Move slow work off the request/response cycle. Architect Celery + Redis for production: workers, queues, retries with exponential backoff, periodic jobs with Beat, and live monitoring with Flower.
If a request takes longer than a second, your users feel it — and email sending, PDF generation, third-party API calls, image processing, and report exports all routinely take far longer. These belong off the request/response cycle entirely. Celery is the de-facto answer for Django, and with Redis as the broker it scales from one worker on a small VPS to hundreds across a cluster. This tutorial covers Celery the way production demands: architecture, reliable retries, scheduling, routing, monitoring, and the failure modes that bite teams who treat it as fire-and-forget.
The request/response cycle should do the minimum needed to answer the user, and nothing more. Anything slow, unreliable, or non-essential to the immediate response — sending a confirmation email, generating an invoice, calling a payment provider, resizing an upload — should happen asynchronously, after the response is already on its way. This keeps pages fast and the user experience snappy regardless of how slow the underlying work is. It also isolates failure: if the email service is down, the order still completes and the email retries later, instead of the whole request failing. Moving slow work to the background is one of the most impactful architectural decisions for both performance and resilience.
Celery has three moving parts. Your Django app is the producer: it creates tasks. The broker (Redis or RabbitMQ) is a queue that holds task messages until a worker is ready. One or more workers are separate processes that pull tasks off the queue and execute them. A result backend optionally stores task return values if you need them, and Beat is a scheduler process that emits periodic tasks on a cron-like schedule. Understanding these pieces clarifies everything else: tasks flow from your app through the broker to workers, decoupled in time and space, which is exactly what makes background processing both scalable and resilient.
pip install "celery[redis]==5.4.*" django-celery-beat django-celery-results
# djzen/celery.py
import os
from celery import Celery
os.environ.setdefault("DJANGO_SETTINGS_MODULE", "djzen.settings")
app = Celery("djzen")
app.config_from_object("django.conf:settings", namespace="CELERY")
app.autodiscover_tasks()
# djzen/__init__.py
from .celery import app as celery_app
__all__ = ("celery_app",)
With autodiscovery wired up, any tasks.py in your apps is found automatically, and you are ready to define and run tasks.
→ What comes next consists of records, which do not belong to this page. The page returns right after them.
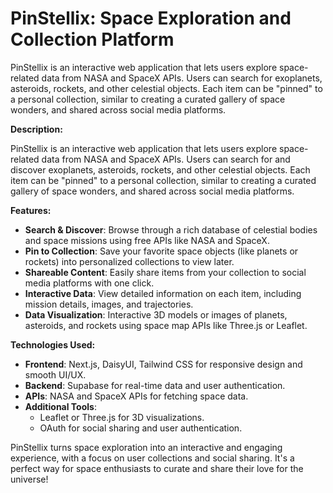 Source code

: # PinStellix: Space Exploration and Collection Platform

PinStellix is an interactive web application that lets users explore space-related data from NASA and SpaceX APIs. Users can search for exoplanets, asteroids, rockets, and other celestial objects. Each item can be "pinned" to a personal collection, similar to creating a curated gallery of space wonders, and shared across social media platforms.

**Description:**

PinStellix is an interactive web application that lets users explore space-related data from NASA and SpaceX APIs. Users can search for and discover exoplanets, asteroids, rockets, and other celestial objects. Each item can be "pinned" to a personal collection, similar to creating a curated gallery of space wonders, and shared across social media platforms.

**Features:**

- **Search & Discover**: Browse through a rich database of celestial bodies and space missions using free APIs like NASA and SpaceX.
- **Pin to Collection**: Save your favorite space objects (like planets or rockets) into personalized collections to view later.
- **Shareable Content**: Easily share items from your collection to social media platforms with one click.
- **Interactive Data**: View detailed information on each item, including mission details, images, and trajectories.
- **Data Visualization**: Interactive 3D models or images of planets, asteroids, and rockets using space map APIs like Three.js or Leaflet.

**Technologies Used:**

- **Frontend**: Next.js, DaisyUI, Tailwind CSS for responsive design and smooth UI/UX.
- **Backend**: Supabase for real-time data and user authentication.
- **APIs**: NASA and SpaceX APIs for fetching space data.
- **Additional Tools**: 
  - Leaflet or Three.js for 3D visualizations.
  - OAuth for social sharing and user authentication.
  
PinStellix turns space exploration into an interactive and engaging experience, with a focus on user collections and social sharing. It's a perfect way for space enthusiasts to curate and share their love for the universe!
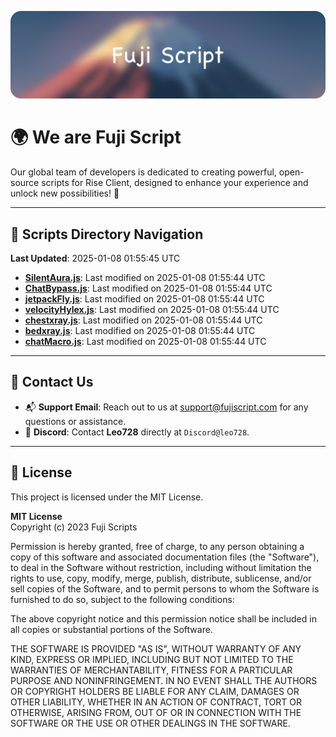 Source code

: ![Banner](.github/b.webp)

# 🌍 **We are Fuji Script**

Our global team of developers is dedicated to creating powerful, open-source scripts for Rise Client, designed to enhance your experience and unlock new possibilities! 🌟

---
<!-- SCRIPTS_NAVIGATION_START -->
## 📂 **Scripts Directory Navigation**

**Last Updated**: 2025-01-08 01:55:45 UTC

- **[SilentAura.js](scripts/SilentAura.js)**: Last modified on 2025-01-08 01:55:44 UTC
- **[ChatBypass.js](scripts/ChatBypass.js)**: Last modified on 2025-01-08 01:55:44 UTC
- **[jetpackFly.js](scripts/jetpackFly.js)**: Last modified on 2025-01-08 01:55:44 UTC
- **[velocityHylex.js](scripts/velocityHylex.js)**: Last modified on 2025-01-08 01:55:44 UTC
- **[chestxray.js](scripts/chestxray.js)**: Last modified on 2025-01-08 01:55:44 UTC
- **[bedxray.js](scripts/bedxray.js)**: Last modified on 2025-01-08 01:55:44 UTC
- **[chatMacro.js](scripts/chatMacro.js)**: Last modified on 2025-01-08 01:55:44 UTC

<!-- SCRIPTS_NAVIGATION_END -->

---

## 💬 **Contact Us**  
- 📬 **Support Email**: Reach out to us at [support@fujiscript.com](mailto:support@fujiscript.com) for any questions or assistance.  
- 💬 **Discord**: Contact **Leo728** directly at `Discord@leo728`.

---

## 📜 **License**

This project is licensed under the MIT License.  

**MIT License**  
Copyright (c) 2023 Fuji Scripts  

Permission is hereby granted, free of charge, to any person obtaining a copy of this software and associated documentation files (the "Software"), to deal in the Software without restriction, including without limitation the rights to use, copy, modify, merge, publish, distribute, sublicense, and/or sell copies of the Software, and to permit persons to whom the Software is furnished to do so, subject to the following conditions:  

The above copyright notice and this permission notice shall be included in all copies or substantial portions of the Software.  

THE SOFTWARE IS PROVIDED "AS IS", WITHOUT WARRANTY OF ANY KIND, EXPRESS OR IMPLIED, INCLUDING BUT NOT LIMITED TO THE WARRANTIES OF MERCHANTABILITY, FITNESS FOR A PARTICULAR PURPOSE AND NONINFRINGEMENT. IN NO EVENT SHALL THE AUTHORS OR COPYRIGHT HOLDERS BE LIABLE FOR ANY CLAIM, DAMAGES OR OTHER LIABILITY, WHETHER IN AN ACTION OF CONTRACT, TORT OR OTHERWISE, ARISING FROM, OUT OF OR IN CONNECTION WITH THE SOFTWARE OR THE USE OR OTHER DEALINGS IN THE SOFTWARE.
CELERY_BROKER_URL = "redis://127.0.0.1:6379/1"
CELERY_RESULT_BACKEND = "django-db"
CELERY_TASK_TIME_LIMIT = 60 * 5 # hard kill at 5 min
CELERY_TASK_SOFT_TIME_LIMIT = 60 * 4 # SoftTimeLimitExceeded at 4 min
CELERY_TASK_ACKS_LATE = True # ack after success, not on receipt
CELERY_WORKER_PREFETCH_MULTIPLIER = 1 # one task at a time per worker
Two of these are quietly critical. acks_late means a task is acknowledged only after it completes, so if a worker crashes mid-task the message is redelivered rather than lost. The prefetch setting stops a worker from greedily reserving many tasks it then sits on while running a slow one. These defaults make Celery reliable rather than lossy.
from celery import shared_task
@shared_task(bind=True, max_retries=5, autoretry_for=(IOError,),
retry_backoff=True, retry_backoff_max=600, retry_jitter=True)
def send_invoice_email(self, order_id: int) -> None:
order = Order.objects.get(pk=order_id)
pdf = render_invoice(order)
smtp.send(order.email, attachment=pdf)
send_invoice_email.delay(order.id) # fire and forget
send_invoice_email.apply_async(args=[order.id], countdown=30) # in 30s
send_invoice_email.apply_async(args=[order.id], queue="email") # specific queue
The delay shortcut and the more configurable apply_async are how you enqueue work from views, signals, or other tasks.
A rule that prevents a whole class of bugs: pass primitive identifiers to tasks, never ORM instances. A task runs later, in another process, where a serialized model object may be stale — the database may have changed since you enqueued it. Passing the primary key and re-fetching inside the task guarantees the task works with current data. It also keeps task messages small and serializable. This small discipline avoids subtle, hard-to-reproduce bugs where a task acts on outdated state, and it is one of the first things to check when a task behaves strangely. Serialize references, not objects.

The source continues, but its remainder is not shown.